Security is “king” when it comes to API management.
We’ve known that for a long time. All of the feedback we receive from customers and from the analysts confirms that security continues to be the number one reason that companies bring API management into their organization. Ensuring that you have a secure foundation for how anyone can access your APIs is paramount to your business success. That will ALWAYS be the case.
API socialization
But, there is another side to the story. It has to do with socialization — making sure that the developer network that you rely on can easily find, understand and use these APIs. If you haven’t yet started rolling out an API management program, then just think about how much more effective your teams can be if they had one place to go in order to find your curated set of reusable and authoritative services. This is a tremendous accelerator — both for internal development teams and business partner ecosystems that build around your business.
This then brings me to the point of this post. If socialization of APIs is a great value itself, then why is traditional API management so singularly focused on only RESTful interfaces that subscribe to the OpenAPI spec? Surely there are other interface types that would also benefit from socialization within the development community. Aren’t there?
You’ve probably already guessed the answer to that question — of course there are. If we go back in time, we will see clear evidence of this through the many API management technologies that support SOAP. However, that had often been positioned as necessary since “you had to bridge out of the old SOA world,” rather than suggest that any other interface type can be as strategic as OAI for your organization. Don’t get me wrong, OAI is WONDERFUL. It has been a tremendous accelerator and rallying point for the industry over the past 5+ years. But, to be honest, it’s not the only strategic game in town.
Multi-form API management
This brings me to multi-form API management, which is extending full-lifecycle API management software so that organizations can create, manage, secure and socialize a broad set of technology endpoints. You may now be asking: “Does my organization really need to be concerned about managing endpoints beyond just REST OAI interfaces?” For many organizations, the answer to that question is a resounding “yes.”
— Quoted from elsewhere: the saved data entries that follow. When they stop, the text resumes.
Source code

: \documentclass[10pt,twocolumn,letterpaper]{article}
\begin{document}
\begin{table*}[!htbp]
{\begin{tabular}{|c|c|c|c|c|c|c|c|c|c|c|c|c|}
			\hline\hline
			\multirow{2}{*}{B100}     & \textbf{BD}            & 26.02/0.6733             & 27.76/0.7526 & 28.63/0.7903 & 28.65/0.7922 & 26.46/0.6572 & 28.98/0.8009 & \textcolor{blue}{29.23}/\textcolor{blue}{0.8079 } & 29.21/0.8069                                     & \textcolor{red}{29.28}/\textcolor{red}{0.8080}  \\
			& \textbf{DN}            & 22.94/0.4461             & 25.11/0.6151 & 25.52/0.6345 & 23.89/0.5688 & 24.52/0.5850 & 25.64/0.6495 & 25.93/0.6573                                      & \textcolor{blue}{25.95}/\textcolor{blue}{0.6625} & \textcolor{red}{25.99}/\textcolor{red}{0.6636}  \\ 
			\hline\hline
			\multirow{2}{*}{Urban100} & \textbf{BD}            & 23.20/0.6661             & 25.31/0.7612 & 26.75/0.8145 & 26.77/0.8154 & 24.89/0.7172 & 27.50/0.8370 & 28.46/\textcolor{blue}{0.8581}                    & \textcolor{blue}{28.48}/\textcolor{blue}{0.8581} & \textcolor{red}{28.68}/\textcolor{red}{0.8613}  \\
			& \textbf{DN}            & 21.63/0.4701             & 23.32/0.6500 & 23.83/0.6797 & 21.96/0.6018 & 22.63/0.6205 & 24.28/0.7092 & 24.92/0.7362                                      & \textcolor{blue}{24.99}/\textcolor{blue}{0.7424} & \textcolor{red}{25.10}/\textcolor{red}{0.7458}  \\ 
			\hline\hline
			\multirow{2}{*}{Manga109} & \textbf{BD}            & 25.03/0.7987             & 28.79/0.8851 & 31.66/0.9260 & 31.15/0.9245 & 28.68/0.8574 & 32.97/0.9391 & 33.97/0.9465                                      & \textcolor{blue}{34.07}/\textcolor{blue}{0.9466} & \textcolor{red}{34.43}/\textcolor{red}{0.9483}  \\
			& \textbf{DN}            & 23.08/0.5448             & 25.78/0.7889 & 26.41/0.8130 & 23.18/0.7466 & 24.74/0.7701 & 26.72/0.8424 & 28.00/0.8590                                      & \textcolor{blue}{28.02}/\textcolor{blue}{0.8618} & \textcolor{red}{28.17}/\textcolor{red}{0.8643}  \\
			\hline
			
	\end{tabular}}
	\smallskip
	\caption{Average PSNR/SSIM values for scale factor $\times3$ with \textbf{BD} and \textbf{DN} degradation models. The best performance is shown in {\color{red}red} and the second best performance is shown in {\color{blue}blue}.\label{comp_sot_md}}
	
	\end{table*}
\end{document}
The landscape for how developers are interacting with your company’s data continues to change. One of the most obvious examples is GraphQL. GraphQL is a great accelerator for API consumers who need to get a diverse set of information quickly.
For instance, if I wanted to get a customer name and phone number in a traditional RESTful way of working, I likely would have needed to make two calls — one to the getCustomer and another to the getCustomerContact API. With GraphQL, I can instead make one call that issues a query and returns a combined result.
Many organizations that value the power of GraphQL are rolling it out alongside their existing API management programs. In these cases, would they put up a different developer portal than their existing one? Of course not. These endpoints should be managed and socialized in a way to accelerate customer adoption.
Is that all?
OK, so we have OAI and SOAP. Now we’ve added GraphQL. Surely that can’t be all, can it?
Over the past year we have been working with many customers who are adopting Apache Kafka. While they recognize teams can easily get content into it, what they find challenging is having other departments start to use it. The key reason for that is “lack of visibility.” Other developers simply don’t know what has become available and the value it may have to accelerate their new event-driven solutions. This is a problem that API management is very adept at solving via its developer portal capabilities.
Event endpoint management
That’s why we find it very exciting to bring the benefits of multi-form API management to the Kafka community this month. We are expanding our API management functionality in IBM Cloud Pak® for Integration to include event endpoint management so that organizations can easily register their Kafka topics along with their related schemas and make them easily discoverable to developers across their organization. As part of this new functionality, we are introducing support for AsyncAPI — a standard closely aligned to OpenAPI. Once delivered, developers can leverage the same functionality to find, understand and test these APIs just as they would any other. This will be a tremendous accelerator for all agile teams.
So, OAI, SOAP, GraphQL and now Kafka — are they all APIs? We think “yes” — and now multi-form API management is helping to prove that case.